Polarization and Pokemon Go? by Naba Khan @ Boston University

In the months since November 2016, countless news sources have reported Russian interference in the American election. The stories behind this manipulation vary. One Russian group pretended to be a part of the Black Lives Matter movement on Facebook, Instagram, Twitter, YouTube, Tumblr, and even Pokemon Go.

They called themselves “Don’t Shoot Us,” and aimed to motivate activists to protest. In addition to posting and circulating videos of police brutality, and attempting to organize protests, the group planned a contest on Pokemon Go. Users were challenged to name Pokemon characters after victims of Police Brutality and to train them in locations police brutality incidents had taken place.

This perplexingly specific and narrowly targeted campaign was apparently intended to increase racial tension in the U.S. As Donie O’Sullivan notes, “One YouTube video or Twitter post could lead users down a rabbit hole of activist messaging and ultimately encourage them to take action.”

What purpose could this truly serve in terms of United States political interference? O’Sullivan reports that this was likely intended to galvanize activists and to make black activism appear to be a threat, but how might that weaken the United States? While its strategy may not have had a wide impact, the “Don’t Shoot Us” campaign provides a lens into the manipulation of American politics.

By egging on activists and attempting to paint them as a threat, the campaign tapped into Americans’ fear and contempt for all groups but their own. Kinder and Kam explain ethnocentrism, the tendency to sort humans into in an out groups – dividing those different from you from those similar. Naturally, we tend to group those we are different from in an “out” group – one we do not agree or empathize with.

This can be applied to politics using Lillian Mason’s analysis. Mason argues that polarization is far more than simply political. She defines partisanship as a social identity, something to which a person feels a psychological and social connection.

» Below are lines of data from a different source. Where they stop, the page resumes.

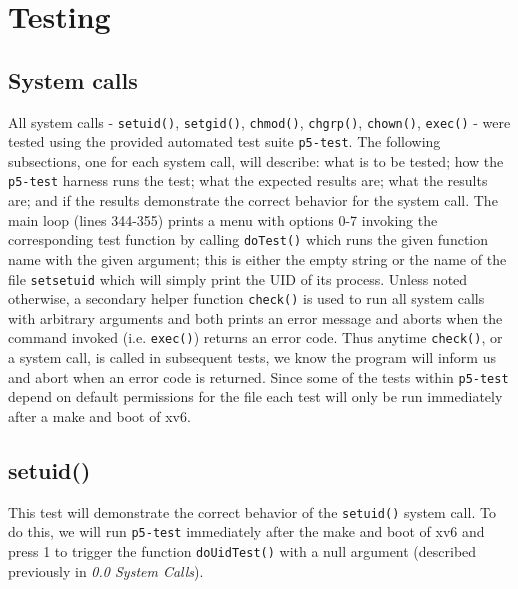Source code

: \documentclass[11pt,letterpaper]{report}
\begin{document}
	\newpage
	
	
	
	\section*{Testing}
	
	\subsection*{System calls}
	All system calls - {\tt setuid()}, {\tt setgid()}, {\tt chmod()}, {\tt chgrp()}, {\tt chown()}, {\tt exec()} -  
	were tested using the provided automated test suite {\tt p5-test}. 
	The following subsections, one for each system call, will describe: what is to be tested; how the {\tt p5-test} harness runs the test; what the expected results are; 
	what the results are; and if the results demonstrate the correct behavior for the system call. The main loop (lines 344-355) prints a menu with options 0-7 invoking the corresponding test
	function by calling {\tt doTest()} which runs the given function name with the given argument; this is either the empty string or the name of the file {\tt setsetuid} which 
	will simply print the UID of its process. Unless noted otherwise, a secondary helper function {\tt check()} is used to run all system calls with arbitrary arguments and both prints an error 
	message and 
	aborts when the command
	invoked (i.e. {\tt exec()}) returns an error code. Thus anytime {\tt check()}, or a system call, is called in subsequent tests, we know the program will inform us and abort when an 
	error code is returned. Since some of the tests within {\tt p5-test} depend on default permissions for the file each test will only be run immediately after a make and boot of xv6.
	
	\subsection{setuid()}
	This test will demonstrate the correct behavior of the {\tt setuid()} system call. To do this, we will run {\tt p5-test} immediately after the make and boot of xv6 
	and press 1 to trigger the function {\tt doUidTest()} with a null argument (described previously in \emph{0.0 System Calls}). 
\end{document}
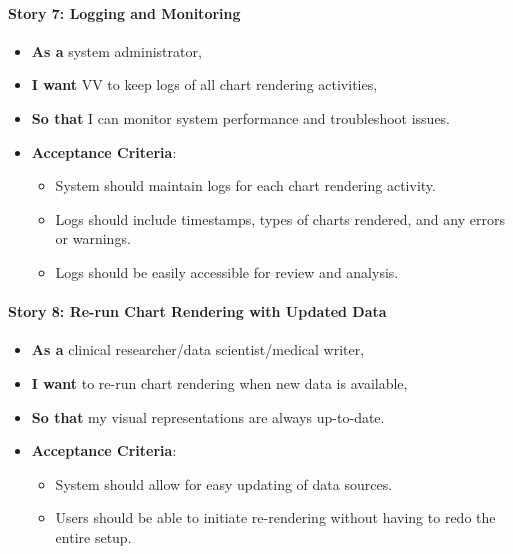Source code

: \paragraph{Story 7: Logging and
Monitoring}\label{story-7-logging-and-monitoring}

\begin{itemize}
\item
  \textbf{As a} system administrator,
\item
  \textbf{I want} VV to keep logs of all chart rendering activities,
\item
  \textbf{So that} I can monitor system performance and troubleshoot
  issues.
\item
  \textbf{Acceptance Criteria}:

  \begin{itemize}
  \item
    System should maintain logs for each chart rendering activity.
  \item
    Logs should include timestamps, types of charts rendered, and any
    errors or warnings.
  \item
    Logs should be easily accessible for review and analysis.
  \end{itemize}
\end{itemize}

\paragraph{Story 8: Re-run Chart Rendering with Updated
Data}\label{story-8-re-run-chart-rendering-with-updated-data}

\begin{itemize}
\item
  \textbf{As a} clinical researcher/data scientist/medical writer,
\item
  \textbf{I want} to re-run chart rendering when new data is available,
\item
  \textbf{So that} my visual representations are always up-to-date.
\item
  \textbf{Acceptance Criteria}:

  \begin{itemize}
  \item
    System should allow for easy updating of data sources.
  \item
    Users should be able to initiate re-rendering without having to redo
    the entire setup.
  \end{itemize}
\end{itemize}

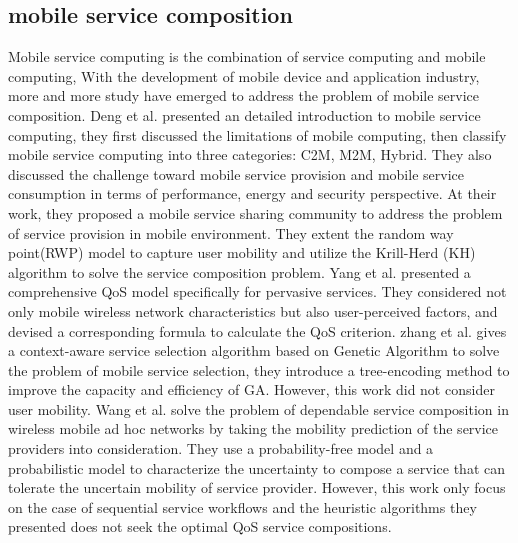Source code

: \documentclass[10pt,journal,compsoc]{IEEEtran}
\begin{document}
\subsection{mobile service composition}
Mobile service computing is the combination of service computing and mobile computing, With the development of mobile device and application industry, more and more study have emerged to address the problem of mobile service composition. 
Deng et al. \cite{Deng2016} presented an detailed introduction to mobile service computing, they first discussed the limitations of mobile computing, then classify mobile service computing into three categories: C2M, M2M, Hybrid. They also discussed the challenge toward mobile service provision and mobile service consumption in terms of performance, energy and security perspective. At their \cite{Deng2017} work, they proposed a mobile service sharing community to address the problem of service provision in mobile environment. They extent the random way point(RWP) model to capture user mobility and utilize the Krill-Herd (KH) algorithm to solve the service composition problem. Yang et al. \cite{Yang2010} presented a comprehensive QoS model specifically for pervasive services. They considered not only mobile wireless network characteristics but also user-perceived factors, and devised a corresponding formula to calculate the QoS criterion. 
zhang et al. \cite{Zhang2016} gives a context-aware service selection algorithm based on Genetic Algorithm to solve the problem of mobile service selection, they introduce a tree-encoding method to improve the capacity and efficiency of GA. However, this work did not consider user mobility.
Wang et al. \cite{wang2011exploiting} solve the problem of dependable service composition in wireless mobile ad hoc networks by taking the mobility prediction of the service providers into consideration.
They use a probability-free model and a probabilistic model to characterize the uncertainty to compose a service that can tolerate the uncertain mobility of service provider. However, this work only focus on the case of sequential service workflows and the heuristic algorithms they presented does not seek the optimal QoS service compositions.
\end{document}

A person feels as connected to his or her party as to any other social group or identity (clubs, communities, etc).

As a result, people see their party in a permanently positive light, engage actively in favor of their party, and react strongly to criticism from other groups. Thus, motivation in favor of a cause your group/party believes in can truly influence action, and increased aggression from a group that your group/party already finds intimidating can truly spike fear. The work of the “Don’t Shoot Us” campaign directly targeted the reactions of partisan citizens by tapping into their own groups’ causes or their groups’ pre-existing threats, aiming to both use and strengthen America’s already prevalent polarization.

This movement intended to manipulate groups who already saw themselves as opponents into being increasingly divided. This divide is already massive – in fact, according to the Pew Research Center and NPR, “America is more divided than ever before.” With another government shutdown on the horizon and angrier Twitter battles every day, this divide does not appear to be healing any time soon. This view of other groups as opposition directly impacts this lack of progress, and stalls any ability for future compromise. Thomas Carsey and Jeffrey Layman explain that the majority of voters choose their issues based on their party. If the party shifts its stance, they note, its likely that their voters will soon follow. Politics is almost entirely personal. The bigger the group divides, the smaller the chance of progress.

By encouraging political activism for a heated issue on a new app, the “Don’t Shoot Us” campaign hoped to strengthen the us-and-them mentality already prominent in U.S. politics. While this may not have been the most effective way to do so, this Russian group was merely fueling already existing biases that halt progress in U.S. government. Polarization is at a high, with a wider current divide in presidential approval than in the past six decades. Maybe it should alarm us that this group’s strategy of interference consisted only of highlighting polarization, arguably the most defining and steadily rising quality of modern American politics.